Le meurtrier présumé Omer Guney devait être jugé devant la cour d’assises spéciales de Paris le 23 janvier 2017. Mais son décès le 17 décembre 2016 dans un hôpital parisien a mis fin de fait à la tenue de son procès.
Pour ce qui concerne la procédure, les avocats des familles ont salué à juste titre le travail « rigoureux, sérieux et rapide, tant des policiers de la Brigade criminelle que du magistrat instructeur, qui a réussi à boucler ce volumineux dossier en seulement deux ans et demi d’instruction ». Ils avaient en revanche déploré que la justice française ait mis 18 mois pour trouver une date d’audience.
De nombreux éléments de l’enquête ont fait apparaître l’implication des services secrets turcs (MIT) c’est pourquoi le réquisitoire du parquet a indiqué que : « de nombreux éléments de la procédure permettent de suspecter l’implication du MIT dans l’instigation et la préparation des assassinats. »
Des crimes politiques ont été commis sur le territoire français.
Les juges chargés de l’instruction ont finalement clos leur réquisitoire sans avoir pu remonter jusqu’aux commanditaires.
En Turquie, une enquête a été ouverte au lendemain du crime mais, malgré une commission rogatoire internationale, aucune information n’a été partagée avec la justice française.
Il est également regrettable que les familles des victimes n’aient jamais été reçues par les autorités politiques françaises.
Toute la lumière sur ces crimes politiques doit être faite car la manifestation de la vérité libère et apaise.

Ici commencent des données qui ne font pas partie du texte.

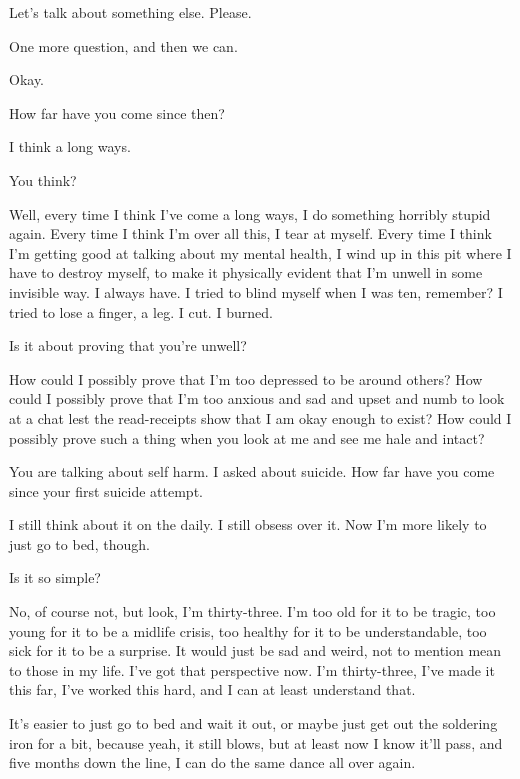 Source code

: \begin{paracol}{2}
\begin{leftcolumn}
\noindent Let's talk about something else. Please.

\begin{ally}
One more question, and then we can.
\end{ally}
Okay.

\begin{ally}
How far have you come since then?
\end{ally}
I think a long ways.

\begin{ally}
You think?
\end{ally}
Well, every time I think I've come a long ways, I do something horribly stupid again. Every time I think I'm over all this, I tear at myself. Every time I think I'm getting good at talking about my mental health, I wind up in this pit where I have to destroy myself, to make it physically evident that I'm unwell in some invisible way. I always have. I tried to blind myself when I was ten, remember? I tried to lose a finger, a leg. I cut. I burned.

\begin{ally}
Is it about proving that you're unwell?
\end{ally}
How could I possibly prove that I'm too depressed to be around others? How could I possibly prove that I'm too anxious and sad and upset and numb to look at a chat lest the read-receipts show that I am okay enough to exist? How could I possibly prove such a thing when you look at me and see me hale and intact?

\begin{ally}
You are talking about self harm. I asked about suicide. How far have you come since your first suicide attempt.
\end{ally}
I still think about it on the daily. I still obsess over it. Now I'm more likely to just go to bed, though.

\begin{ally}
Is it so simple?
\end{ally}
No, of course not, but look, I'm thirty-three. I'm too old for it to be tragic, too young for it to be a midlife crisis, too healthy for it to be understandable, too sick for it to be a surprise. It would just be sad and weird, not to mention mean to those in my life. I've got that perspective now. I'm thirty-three, I've made it this far, I've worked this hard, and I can at least understand that.

It's easier to just go to bed and wait it out, or maybe just get out the soldering iron for a bit, because yeah, it still blows, but at least now I know it'll pass, and five months down the line, I can do the same dance all over again.


\end{leftcolumn}
\end{paracol}
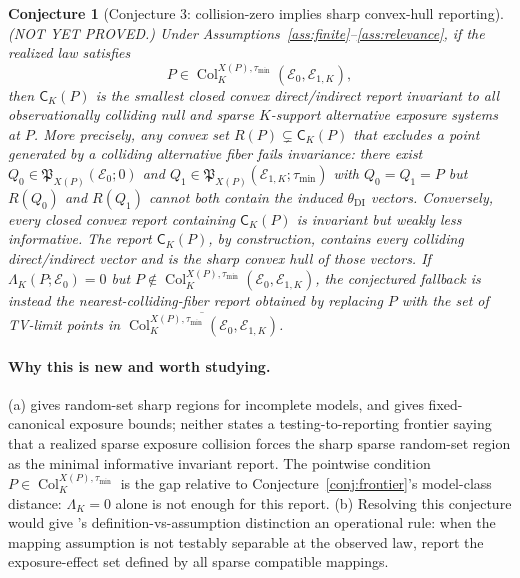 \documentclass[11pt]{article}
\theoremstyle{definition}
\theoremstyle{plain}
\newtheorem{conjecture}{Conjecture}
\theoremstyle{remark}
\begin{document}
\begin{conjecture}[Conjecture 3: collision-zero implies sharp convex-hull reporting]\label{conj:sharp-fallback}
(NOT YET PROVED.)  Under Assumptions~\ref{ass:finite}--\ref{ass:relevance}, if the realized law satisfies
\[
P\in\operatorname{Col}_{K}^{X(P),\tau_{\min}}(\mathcal E_0,\mathcal E_{1,K}),
\]
then \(\mathsf C_K(P)\) is the smallest closed convex direct/indirect report invariant to all observationally colliding null and sparse \(K\)-support alternative exposure systems at \(P\).  More precisely, any convex set \(R(P)\subsetneq \mathsf C_K(P)\) that excludes a point generated by a colliding alternative fiber fails invariance: there exist \(Q_0\in\mathfrak P_{X(P)}(\mathcal E_0;0)\) and \(Q_1\in\mathfrak P_{X(P)}(\mathcal E_{1,K};\tau_{\min})\) with \(Q_0=Q_1=P\) but \(R(Q_0)\) and \(R(Q_1)\) cannot both contain the induced \(\theta_{\mathrm{DI}}\) vectors.  Conversely, every closed convex report containing \(\mathsf C_K(P)\) is invariant but weakly less informative.  The report \(\mathsf C_K(P)\), by construction, contains every colliding direct/indirect vector and is the sharp convex hull of those vectors.  If \(\Lambda_K(P;\mathcal E_0)=0\) but \(P\notin\operatorname{Col}_{K}^{X(P),\tau_{\min}}(\mathcal E_0,\mathcal E_{1,K})\), the conjectured fallback is instead the nearest-colliding-fiber report obtained by replacing \(P\) with the set of TV-limit points in \(\overline{\operatorname{Col}_{K}^{X(P),\tau_{\min}}(\mathcal E_0,\mathcal E_{1,K})}\).
\end{conjecture}
\paragraph{Why this is new and worth studying.}
(a) \citet[Theorems~2.1--2.2]{BeresteanuMolchanovMolinari2011} gives random-set sharp regions for incomplete models, and \citet{SchroderOprescuFeuerriegelKallus2026} gives fixed-canonical exposure bounds; neither states a testing-to-reporting frontier saying that a realized sparse exposure collision forces the sharp sparse random-set region as the minimal informative invariant report.  The pointwise condition \(P\in\operatorname{Col}_{K}^{X(P),\tau_{\min}}\) is the gap relative to Conjecture~\ref{conj:frontier}'s model-class distance: \(\Lambda_K=0\) alone is not enough for this report.  (b) Resolving this conjecture would give \citet{Savje2024}'s definition-vs-assumption distinction an operational rule: when the mapping assumption is not testably separable at the observed law, report the exposure-effect set defined by all sparse compatible mappings.
\end{document}
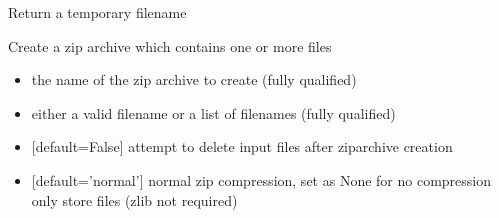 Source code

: \documentclass[letterpaper,10pt,english]{sphinxmanual}
\begin{document}

\begin{fulllineitems}
\label{\detokenize{modules_doc:cbmpy.CBTools.createTempFileName}}
\pysigstartsignatures
{}
\pysigstopsignatures
\sphinxAtStartPar
Return a temporary filename

\end{fulllineitems}


\begin{fulllineitems}
\label{\detokenize{modules_doc:cbmpy.CBTools.createZipArchive}}
\pysigstartsignatures
{}
\pysigstopsignatures
\sphinxAtStartPar
Create a zip archive which contains one or more files
\begin{itemize}
\item {} 
\sphinxAtStartPar
{} the name of the zip archive to create (fully qualified)

\item {} 
\sphinxAtStartPar
{} either a valid filename or a list of filenames (fully qualified)

\item {} 
\sphinxAtStartPar
{} {[}default=False{]} attempt to delete input files after zip\sphinxhyphen{}archive creation

\item {} 
\sphinxAtStartPar
{} {[}default=’normal’{]} normal zip compression, set as None for no compression only store files (zlib not required)

\end{itemize}

\end{fulllineitems}

\end{document}
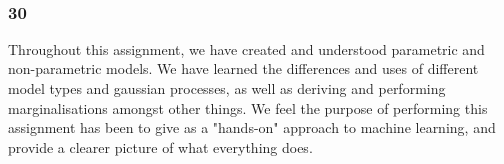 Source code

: \documentclass[11pt]{article}
\begin{document}
    \begin{center}
    \end{center}
    { \hspace*{\fill} \\}

    \subsubsection*{30}\label{section}

Throughout this assignment, we have created and understood parametric
and non-parametric models. We have learned the differences and uses of
different model types and gaussian processes, as well as deriving and
performing marginalisations amongst other things. We feel the purpose of
performing this assignment has been to give as a "hands-on" approach to
machine learning, and provide a clearer picture of what everything does.





    
\end{document}
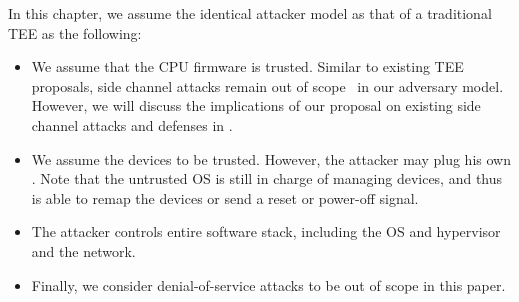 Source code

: In this chapter, we assume the identical attacker model as that of a traditional TEE as the following:

\begin{itemize}
  \item We assume that the CPU firmware is trusted. Similar to existing TEE proposals, side channel attacks remain out of scope~\cite{costan2016intel} in our adversary model. However, we will discuss the implications of our proposal on existing side channel attacks and defenses in . 
  
  \item We assume the \sphw devices to be trusted. However, the attacker may plug his own \sphw. Note that the untrusted OS is still in charge of managing \sphw devices, and thus is able to remap the devices or send a reset or power-off signal.
  
  \item  The attacker controls entire software stack, including the OS and hypervisor and the network.
   
  \item Finally, we consider denial-of-service attacks to be out of scope in this paper. 
\end{itemize}




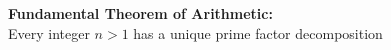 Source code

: \documentclass[preview]{standalone}
\begin{document}
\begin{center}
\textbf{Fundamental Theorem of Arithmetic:}\\Every integer $n > 1$ has a unique prime factor decomposition\\
\end{center}
\end{document}
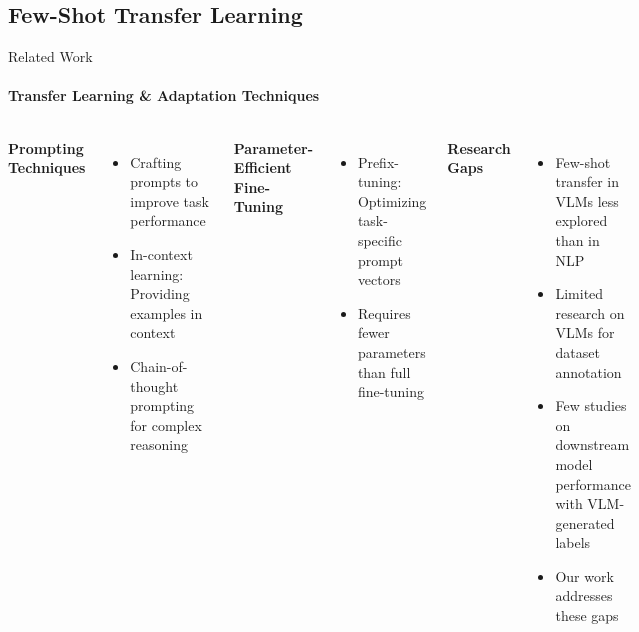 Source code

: \documentclass[aspectratio=169]{beamer}
\begin{document}
\subsection{Few-Shot Transfer Learning}
\begin{frame}{Related Work}
\framesubtitle{Transfer Learning \& Adaptation Techniques}
  \begin{columns}[T]
      \textbf{Prompting Techniques}
      \begin{itemize}
        \item Crafting prompts to improve task performance~
        \item In-context learning: Providing examples in context~
        \item Chain-of-thought prompting for complex reasoning~
      \end{itemize}
      \vspace{0.5em}
      \textbf{Parameter-Efficient Fine-Tuning}
      \begin{itemize}
        \item Prefix-tuning: Optimizing task-specific prompt vectors~
        \item Requires fewer parameters than full fine-tuning
      \end{itemize}
      \textbf{Research Gaps}
      \begin{itemize}
        \item Few-shot transfer in VLMs less explored than in NLP
        \item Limited research on VLMs for dataset annotation
        \item Few studies on downstream model performance with VLM-generated labels
        \item Our work addresses these gaps
      \end{itemize}
  \end{columns}
\end{frame}
\end{document}
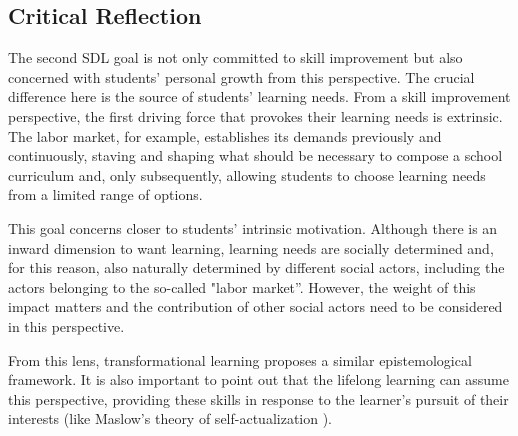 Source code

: 
        


        

\subsection{Critical Reflection}
\label{sdl-goal-ss:reflection}

The second \gls{SDL} goal is not only committed to skill improvement but also concerned with students' personal growth from this perspective. The crucial difference here is the source of students’ learning needs. From a skill improvement perspective, the first driving force that provokes their learning needs is extrinsic. The labor market, for example, establishes its demands previously and continuously, staving and shaping what should be necessary to compose a school curriculum and, only subsequently, allowing students to choose learning needs from a limited range of options.

This goal concerns closer to students' intrinsic motivation. Although there is an inward dimension to want learning, learning needs are socially determined and, for this reason, also naturally determined by different social actors, including the actors belonging to the so-called "labor market”. However, the weight of this impact matters and the contribution of other social actors need to be considered in this perspective.


From this lens, transformational learning \cite{boyer:2006,vallance:2016} proposes a similar epistemological framework. It is also important to point out that the lifelong learning \cite{shen:2020,kastelan:2023} can assume this perspective, providing these skills in response to the learner’s pursuit of their interests (like Maslow's theory of self-actualization \cite{compton:2024}).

D’autant plus qu’en décembre 2016 la presse a révélé de nouveaux projets d’assassinat d’opposants kurdes sur le sol européen. En effet, les services de renseignement allemands ont arrêté à Hambourg un espion présumé turc dont la mission aurait été d’assassiner des responsables kurdes de Brême et Bruxelles.
La justice doit passer, d’autant plus que la France doit montrer qu’elle est enfin capable de juger un crime politique commis sur le territoire français par des services secrets étrangers.
La lutte pendant des décennies contre l’impunité et pour obtenir vérité et justice des victimes notamment du plan Condor, démontre que la mobilisation sans relâche des familles de victimes et des défenseurs des droits de l’homme, rend cette quête de justice possible.
Le 29 janvier 2014, j’avais personnellement interpellé le gouvernement français à l’Assemblée nationale lors des questions au gouvernement. J’avais alors souligné l’absence de coopération des autorités turques et déploré que les familles ne soient pas reçues par les membres de notre gouvernement.
Aujourd’hui, 4 ans après ce crime, les mêmes questions demeurent. Or, le silence conduit toujours à nier la souffrance des victimes et génère de la douleur et du ressentiment.